Fluid actuator slew rate control

Abstract

Initiation of piston movement in a fluid actuator and sustained piston movement at a controlled rate are achieved by control of servo pressure in the actuator.

Description

TECHNICAL FIELD

This invention relates generally to fluid actuators and, more specifically, to pneumatic actuators of the piston-cylinder variety.

BACKGROUND ART

Fluid actuators and particularly pneumatic actuators are in widespread use in both commercial and industrial applications. Oftentimes, it is desirable to operate such an actuator at a predetermined rate such as, for example, when the actuator is employed to set a valve controlling high pressure bleed air from the compressor discharge section of a gas turbine engine. In such applications, actuator operation at less than desired slew rates would militate against accurate control of airflow through the actuated valve. On the other hand, slew rates greater than desired could overly stress the valve and actuator structures.

In the prior art, attempts have been made to control pneumatic actuator slew rates by controlling airflow to the actuator by means of servo fluid pressure control with a single orifice.

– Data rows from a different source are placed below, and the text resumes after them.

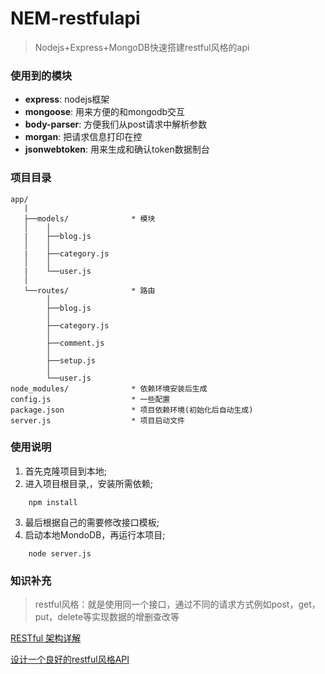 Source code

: # NEM-restfulapi
> Nodejs+Express+MongoDB快速搭建restful风格的api

### 使用到的模块
- **express**: nodejs框架
- **mongoose**: 用来方便的和mongodb交互
- **body-parser**: 方便我们从post请求中解析参数
- **morgan**: 把请求信息打印在控
- **jsonwebtoken**: 用来生成和确认token数据制台

### 项目目录
```
app/
   |
   ├──models/              * 模块
   │    │      
   |    ├──blog.js
   │    │
   |    ├──category.js
   │    │
   |    └──user.js
   │
   └──routes/              * 路由
        │      
        ├──blog.js
        │
        ├──category.js
        │
        ├──comment.js
        │
        ├──setup.js
        │
        └──user.js
node_modules/              * 依赖环境安装后生成
config.js                  * 一些配置
package.json               * 项目依赖环境(初始化后自动生成)
server.js                  * 项目启动文件
```

### 使用说明
1. 首先克隆项目到本地;
2. 进入项目根目录,，安装所需依赖;
```
    npm install
```
3. 最后根据自己的需要修改接口模板;
4. 启动本地MondoDB，再运行本项目;
```
    node server.js
```

### 知识补充
> restful风格：就是使用同一个接口，通过不同的请求方式例如post，get，put，delete等实现数据的增删查改等

[RESTful 架构详解](https://www.runoob.com/w3cnote/restful-architecture.html)

[设计一个良好的restful风格API](https://blog.csdn.net/shog808/article/details/79932968) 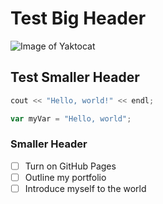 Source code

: # Test Big Header
![Image of Yaktocat](https://octodex.github.com/images/yaktocat.png)
## Test Smaller Header
``` C++
cout << "Hello, world!" << endl;
```

``` javascript
var myVar = "Hello, world";
```

### Smaller Header
- [ ] Turn on GitHub Pages
- [ ] Outline my portfolio
- [ ] Introduce myself to the world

However, it has been found that generally, a single orifice either does not allow sufficient flow for operation of the actuator at a desired speed or, provides excessive flow which cause the actuator to operate at slew rates higher than desired. While variable rate fluid motors are known in the art, such devices are generally not adaptable for use in actuators of the type discussed herein.

DISCLOSURE OF INVENTION

It is therefore among the objects of the present invention to provide a means for accurately controlling the slew rate of a fluid actuator.

In accordance with the present invention, the slew rate of a piston-cylinder type fluid actuator is controlled by initiating operation of the actuator with fluid at a first, relatively higher pressure and then, once movement of the piston is initiated, decreasing the pressure of fluid to the actuator to accurately control the sustained slew rate of the piston within the cylinder. It has been determined that slew rates cannot be accurately controlled with a single input pressure or inlet flow area (as determined by a single orifice) since a pressure higher than that required to sustain a desired slew rate is necessary to initiate movement of the piston within the cylinder. In the preferred embodiment, input pressure for sustained piston movement is lowered from the input pressure required to initiate movement of the piston by effectively lowering the flow area of the inlet to the actuator. The flow area is reduced by plugging the inlet to the actuator with a stopper having a small control orifice therethrough upon initiation of movement of the actuator piston. The orifice is sized to allow flow therethrough at pressure sufficient to operate the actuator at the required slew rate.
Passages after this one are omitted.